--- Try it ---
Look through the records below and collect all lines that hold the string "myself".

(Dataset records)
%%
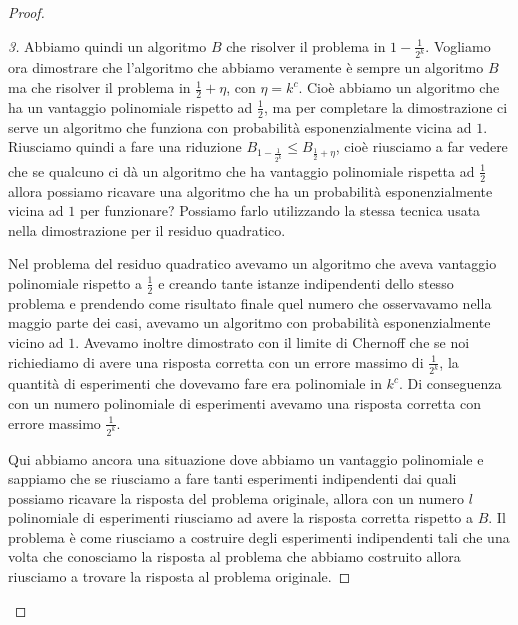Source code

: \begin{proof}
\begin{proof}[3]
Abbiamo quindi un algoritmo $B$ che risolver il problema in $1 - \frac{1}{2^k}$. Vogliamo ora dimostrare che l'algoritmo che abbiamo veramente è sempre un algoritmo $B$ ma che risolver il problema in $\frac{1}{2} + \eta$, con $\eta = k^c$. Cioè abbiamo un algoritmo che ha un vantaggio polinomiale rispetto ad $\frac{1}{2}$, ma per completare la dimostrazione ci serve un algoritmo che funziona con probabilità esponenzialmente vicina ad $1$. Riusciamo quindi a fare una riduzione $B_{1 - \frac{1}{2^k}} \le B_{\frac{1}{2} + \eta}$, cioè riusciamo a far vedere che se qualcuno ci dà un algoritmo che ha vantaggio polinomiale rispetta ad $\frac{1}{2}$ allora possiamo ricavare una algoritmo che ha un probabilità esponenzialmente vicina ad $1$ per funzionare? Possiamo farlo utilizzando la stessa tecnica usata nella dimostrazione per il residuo quadratico. 

Nel problema del residuo quadratico avevamo un algoritmo che aveva vantaggio polinomiale rispetto a $\frac{1}{2}$ e creando tante istanze indipendenti dello stesso problema e prendendo come risultato finale quel numero che osservavamo nella maggio parte dei casi, avevamo un algoritmo con probabilità esponenzialmente vicino ad $1$.
Avevamo inoltre dimostrato con il limite di Chernoff che se noi richiediamo di avere una risposta corretta con un errore massimo di $\frac{1}{2^k}$, la quantità di esperimenti che dovevamo fare era polinomiale in $k^c$. Di conseguenza con un numero polinomiale di esperimenti avevamo una risposta corretta con errore massimo $\frac{1}{2^k}$.

Qui abbiamo ancora una situazione dove abbiamo un vantaggio polinomiale e sappiamo che se riusciamo a fare tanti esperimenti indipendenti dai quali possiamo ricavare la risposta del problema originale, allora con un numero $l$ polinomiale di esperimenti riusciamo ad avere la risposta corretta rispetto a $B$. Il problema è come riusciamo a costruire degli esperimenti indipendenti tali che una volta che conosciamo la risposta al problema che abbiamo costruito allora riusciamo a trovare la risposta al problema originale.


\end{proof}
\end{proof}
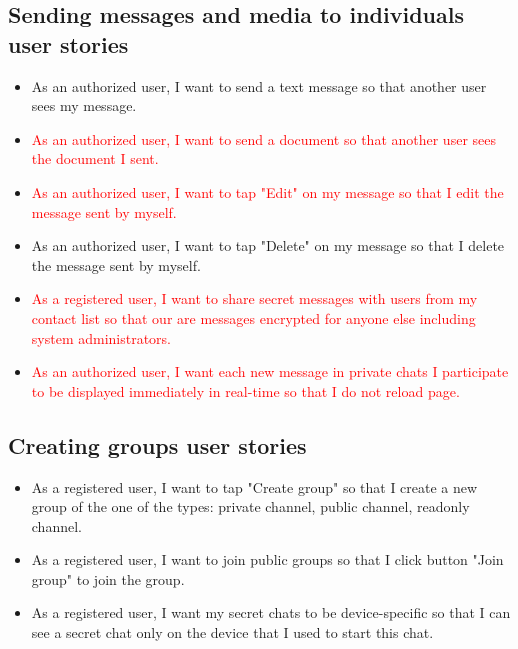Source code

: \subsection{Sending messages and media to individuals user stories}
\label{subsec:sending-messages-and-media-feature-user-stories}
\begin{itemize}
    \item As an authorized user, I want to send a text message so that another user sees my message.
    \item \textcolor{red}{As an authorized user, I want to send a document so that another user sees the document I sent.}
    \item \textcolor{red}{As an authorized user, I want to tap "Edit" on my message so that I edit the message sent by myself.}
    \item As an authorized user, I want to tap "Delete" on my message so that I delete the message sent by myself.
    \item \textcolor{red}{As a registered user, I want to share secret messages with users from my contact list so that our are messages encrypted for anyone else including system administrators.}
    \item \textcolor{red}{As an authorized user, I want each new message in private chats I participate to be displayed immediately in real-time so that I do not reload page.}
\end{itemize}

\subsection{Creating groups user stories}\label{subsec:creating-groups-feature-user-stories}
\begin{itemize}
    \item As a registered user, I want to tap "Create group" so that I create a new group of the one of the types: private channel, public channel, readonly channel.
    \item As a registered user, I want to join public groups so that I click button "Join group" to join the group.
    \item As a registered user, I want my secret chats to be device-specific so that I can see a secret chat only on the device that I used to start this chat.
\end{itemize}

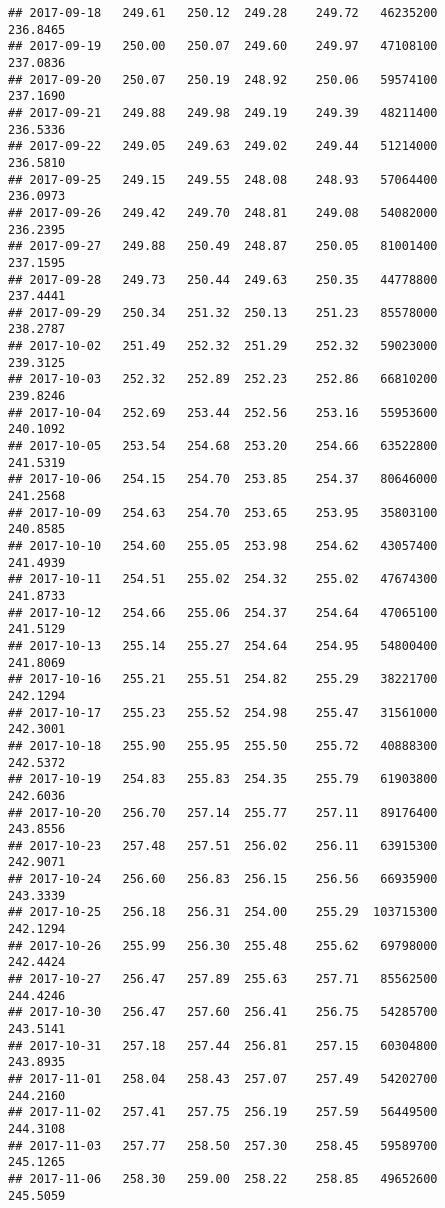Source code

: \documentclass[
]{article}
\begin{document}
\begin{verbatim}
## 2017-09-18   249.61   250.12  249.28    249.72   46235200     236.8465
## 2017-09-19   250.00   250.07  249.60    249.97   47108100     237.0836
## 2017-09-20   250.07   250.19  248.92    250.06   59574100     237.1690
## 2017-09-21   249.88   249.98  249.19    249.39   48211400     236.5336
## 2017-09-22   249.05   249.63  249.02    249.44   51214000     236.5810
## 2017-09-25   249.15   249.55  248.08    248.93   57064400     236.0973
## 2017-09-26   249.42   249.70  248.81    249.08   54082000     236.2395
## 2017-09-27   249.88   250.49  248.87    250.05   81001400     237.1595
## 2017-09-28   249.73   250.44  249.63    250.35   44778800     237.4441
## 2017-09-29   250.34   251.32  250.13    251.23   85578000     238.2787
## 2017-10-02   251.49   252.32  251.29    252.32   59023000     239.3125
## 2017-10-03   252.32   252.89  252.23    252.86   66810200     239.8246
## 2017-10-04   252.69   253.44  252.56    253.16   55953600     240.1092
## 2017-10-05   253.54   254.68  253.20    254.66   63522800     241.5319
## 2017-10-06   254.15   254.70  253.85    254.37   80646000     241.2568
## 2017-10-09   254.63   254.70  253.65    253.95   35803100     240.8585
## 2017-10-10   254.60   255.05  253.98    254.62   43057400     241.4939
## 2017-10-11   254.51   255.02  254.32    255.02   47674300     241.8733
## 2017-10-12   254.66   255.06  254.37    254.64   47065100     241.5129
## 2017-10-13   255.14   255.27  254.64    254.95   54800400     241.8069
## 2017-10-16   255.21   255.51  254.82    255.29   38221700     242.1294
## 2017-10-17   255.23   255.52  254.98    255.47   31561000     242.3001
## 2017-10-18   255.90   255.95  255.50    255.72   40888300     242.5372
## 2017-10-19   254.83   255.83  254.35    255.79   61903800     242.6036
## 2017-10-20   256.70   257.14  255.77    257.11   89176400     243.8556
## 2017-10-23   257.48   257.51  256.02    256.11   63915300     242.9071
## 2017-10-24   256.60   256.83  256.15    256.56   66935900     243.3339
## 2017-10-25   256.18   256.31  254.00    255.29  103715300     242.1294
## 2017-10-26   255.99   256.30  255.48    255.62   69798000     242.4424
## 2017-10-27   256.47   257.89  255.63    257.71   85562500     244.4246
## 2017-10-30   256.47   257.60  256.41    256.75   54285700     243.5141
## 2017-10-31   257.18   257.44  256.81    257.15   60304800     243.8935
## 2017-11-01   258.04   258.43  257.07    257.49   54202700     244.2160
## 2017-11-02   257.41   257.75  256.19    257.59   56449500     244.3108
## 2017-11-03   257.77   258.50  257.30    258.45   59589700     245.1265
## 2017-11-06   258.30   259.00  258.22    258.85   49652600     245.5059

\end{verbatim}
\end{document}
%%
--- Your solution ---
    \item \textcolor{red}{As an authorized user, I want to tap "Edit" on my message so that I edit the message sent by myself.}
    \item As an authorized user, I want to tap "Delete" on my message so that I delete the message sent by myself.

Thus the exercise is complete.